Du 01 juin 2019 au 31 août 2019 : Inhibiteurs de la pompe à protons (IPP). Pas toujours inoffensifs ! - S6

Le plus 2019 en fin de programme : cas clinique rappel des messages clés

Action ANDPC n° 10841900057 S6
La prévalence des traitements de longue durée par inhibiteurs de la pompe à protons (IPP) est en forte augmentation. Leur efficacité est prouvée et leur tolérance à court terme semble bonne. Cependant, il y a lieu de s’interroger sur d’éventuels effets indésirables lors d’administration prolongée. Les inhibiteurs de la pompe à protons (IPP) sont devenus d’usage courant, trop souvent utilisés inutilement . La consommation d’IPP est en constante augmentation .
En France, la Commission de la transparence de la Haute autorité de santé (HAS) décrit une consommation de 19 comprimés/personne/an en 2005 qui est passée à 23 comprimés/personne/an en 2007. Il faut aussi savoir que certaines molécules sont en vente libre sans ordonnance. Le rôle d’information du médecin prend là toute sa valeur.
D’après une étude , seuls 14% des patients recevaient des IPP pour une indication validée, tandis que 66% en recevaient pour des raisons « prophylactiques » non validées. En France, 60% de la prescription totale des IPP est faite hors autorisation de mise sur le marché (AMM) selon la Commission de la transparence de la HAS en 2009 , qui précise que « trois situations ont d’ores et déjà été identifiées comme sources de mésusage :
1) Les co-prescriptions IPP/AINS dans le cadre de pathologies non chroniques chez des patients non à risque ;
2) Les symptômes ORL traités de façon empirique comme symptômes extra-œsophagiens du reflux gastro-œsophagien (RGP) ;
3) La prévention des lésions hémorragiques digestives hautes chez les patients hospitalisés en unité de soins intensifs ».

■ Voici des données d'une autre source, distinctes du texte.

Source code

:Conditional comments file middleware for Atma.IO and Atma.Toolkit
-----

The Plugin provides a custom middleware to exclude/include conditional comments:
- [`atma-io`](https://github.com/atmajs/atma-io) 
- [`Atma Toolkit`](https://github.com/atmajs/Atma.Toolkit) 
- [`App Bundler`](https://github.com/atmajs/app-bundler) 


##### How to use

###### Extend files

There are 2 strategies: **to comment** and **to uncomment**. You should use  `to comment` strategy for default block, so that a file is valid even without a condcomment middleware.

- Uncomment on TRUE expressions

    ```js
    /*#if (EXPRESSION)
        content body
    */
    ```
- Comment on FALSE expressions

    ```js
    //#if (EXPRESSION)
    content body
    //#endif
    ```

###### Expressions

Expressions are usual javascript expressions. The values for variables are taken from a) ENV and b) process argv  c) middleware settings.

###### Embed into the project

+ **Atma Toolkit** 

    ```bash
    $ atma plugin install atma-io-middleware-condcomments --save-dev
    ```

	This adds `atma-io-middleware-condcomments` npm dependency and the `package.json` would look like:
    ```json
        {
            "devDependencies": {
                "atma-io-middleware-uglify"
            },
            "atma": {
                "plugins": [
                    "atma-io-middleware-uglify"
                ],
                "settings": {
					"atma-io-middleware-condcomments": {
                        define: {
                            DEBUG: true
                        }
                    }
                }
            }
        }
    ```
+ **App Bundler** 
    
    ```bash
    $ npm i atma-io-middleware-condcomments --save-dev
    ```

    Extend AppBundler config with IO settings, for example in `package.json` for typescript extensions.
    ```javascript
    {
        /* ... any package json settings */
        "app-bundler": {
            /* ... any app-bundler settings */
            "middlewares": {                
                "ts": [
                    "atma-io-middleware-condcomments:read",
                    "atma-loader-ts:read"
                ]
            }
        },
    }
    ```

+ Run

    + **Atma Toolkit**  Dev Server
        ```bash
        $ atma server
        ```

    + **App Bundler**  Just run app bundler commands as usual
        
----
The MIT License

Cindy Bourne a publié en 2013 dans La Presse Médicale une revue de la littérature . A partir de 192 articles identifiés sur le sujet, elle en retient 80 pertinents, soit en anglais, soit en français. Les effets indésirables des IPP concernent les infections digestives (23%), les infections respiratoires (17%), les fractures (23%), les troubles métaboliques (hypomagnésémies, déficit en vitamine B12) (12%), les néphrites interstitielles (16%) , les cancers (12%), les infections cardiovasculaires . Depuis leur mise à disposition en libre-service, aux États-Unis (oméprazole) et plus récemment en Europe (oméprazole, pantoprazole), les inhibiteurs de la pompe à proton (IPP) se sont imposés dans le traitement des troubles peptiques gastroduodénaux, notamment du RGO , et font désormais partie des médicaments les plus prescrits au monde. Mais des réserves ont vu le jour ces dernières années sur d’éventuels effets indésirables graves associés soit à une exposition brève, soit à une exposition prolongée aux IPP.

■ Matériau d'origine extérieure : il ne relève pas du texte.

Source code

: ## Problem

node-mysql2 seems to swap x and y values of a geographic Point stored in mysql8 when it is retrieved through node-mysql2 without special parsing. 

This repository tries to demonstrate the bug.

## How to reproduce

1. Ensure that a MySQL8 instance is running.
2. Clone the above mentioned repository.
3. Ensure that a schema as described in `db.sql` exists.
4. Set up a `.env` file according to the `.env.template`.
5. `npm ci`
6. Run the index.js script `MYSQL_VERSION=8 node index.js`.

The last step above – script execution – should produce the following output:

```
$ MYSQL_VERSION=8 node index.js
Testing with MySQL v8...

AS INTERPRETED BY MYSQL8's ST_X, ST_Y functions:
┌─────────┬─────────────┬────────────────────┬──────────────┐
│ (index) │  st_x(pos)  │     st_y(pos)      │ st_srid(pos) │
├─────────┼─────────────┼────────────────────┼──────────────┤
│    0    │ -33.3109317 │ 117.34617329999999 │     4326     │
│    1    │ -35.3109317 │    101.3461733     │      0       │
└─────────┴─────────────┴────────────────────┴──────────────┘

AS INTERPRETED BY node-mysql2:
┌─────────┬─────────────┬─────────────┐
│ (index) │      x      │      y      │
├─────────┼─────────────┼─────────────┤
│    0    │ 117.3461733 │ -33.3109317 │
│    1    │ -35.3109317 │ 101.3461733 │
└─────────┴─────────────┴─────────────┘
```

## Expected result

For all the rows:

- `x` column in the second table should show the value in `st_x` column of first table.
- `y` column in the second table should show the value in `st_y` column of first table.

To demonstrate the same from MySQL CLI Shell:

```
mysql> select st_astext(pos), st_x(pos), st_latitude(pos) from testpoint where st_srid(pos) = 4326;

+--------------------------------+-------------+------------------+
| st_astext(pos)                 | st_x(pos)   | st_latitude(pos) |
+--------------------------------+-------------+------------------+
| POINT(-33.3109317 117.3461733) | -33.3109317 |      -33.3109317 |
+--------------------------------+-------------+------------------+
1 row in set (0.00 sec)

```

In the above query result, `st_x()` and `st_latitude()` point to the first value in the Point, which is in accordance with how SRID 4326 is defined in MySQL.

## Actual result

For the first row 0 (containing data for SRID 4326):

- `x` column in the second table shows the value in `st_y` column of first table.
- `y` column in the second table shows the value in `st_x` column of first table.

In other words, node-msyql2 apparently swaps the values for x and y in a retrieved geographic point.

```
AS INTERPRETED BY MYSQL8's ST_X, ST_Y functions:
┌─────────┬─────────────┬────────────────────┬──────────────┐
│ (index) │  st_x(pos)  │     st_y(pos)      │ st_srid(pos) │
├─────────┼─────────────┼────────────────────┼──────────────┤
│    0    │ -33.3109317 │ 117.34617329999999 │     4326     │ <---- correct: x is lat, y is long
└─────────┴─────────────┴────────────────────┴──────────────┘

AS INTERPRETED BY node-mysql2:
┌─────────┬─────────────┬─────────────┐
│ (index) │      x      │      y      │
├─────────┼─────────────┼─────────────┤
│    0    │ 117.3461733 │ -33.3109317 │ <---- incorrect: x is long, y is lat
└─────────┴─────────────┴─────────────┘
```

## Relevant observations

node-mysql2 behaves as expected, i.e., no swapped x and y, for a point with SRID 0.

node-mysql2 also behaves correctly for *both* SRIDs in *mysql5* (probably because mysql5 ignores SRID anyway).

Une étude de cohorte prospective allemande a retrouvé que, chez des patients de plus de 75 ans, le risque de démence était augmenté de 44% en cas de traitement par IPP 8. Une raison de plus pour réévaluer régulièrement leurs prescriptions.

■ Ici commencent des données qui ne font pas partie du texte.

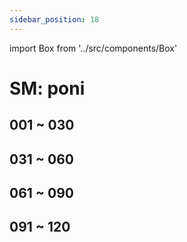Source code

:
 ```yaml
---
sidebar_position: 18
---
```

import Box from '../src/components/Box'

# SM: poni

## 001 ~ 030
<Box dexid="sm_poni" index="0" title="001 ~ 030" />

## 031 ~ 060
<Box dexid="sm_poni" index="1" title="031 ~ 060" />

## 061 ~ 090
<Box dexid="sm_poni" index="2" title="061 ~ 090" />

## 091 ~ 120
<Box dexid="sm_poni" index="3" title="091 ~ 120" />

Enfin, en cas d'arrêt de l'IPP, celui-ci doit être progressif afin d'éviter un rebond de sécrétion acide 8. Neuf boîtes d’IPP sur 10 sont prescrites par des médecins généralistes. Entre juin 2008 et mai 2009, près de 58 millions de boîtes d’IPP ont été distribuées en France par les pharmaciens d’officine .

Objectifs :
L’objectif général de cette action est de sensibiliser les médecins à la juste prescription des IPP et à la prévention des effets iatrogènes.

Objectifs spécifiques
A l’issue de ce programme les participants doivent être capables de :
1) Connaître les cinq molécules d’IPP ;
2) Définir les indications validées de prescription ;
3) Identifier les effets iatrogènes des IPP, qu’ils soient fréquents ou rares ;
4) Savoir déprescrire les IPP ;
5) Anticiper l’automédication des IPP par une éducation thérapeutique du patient.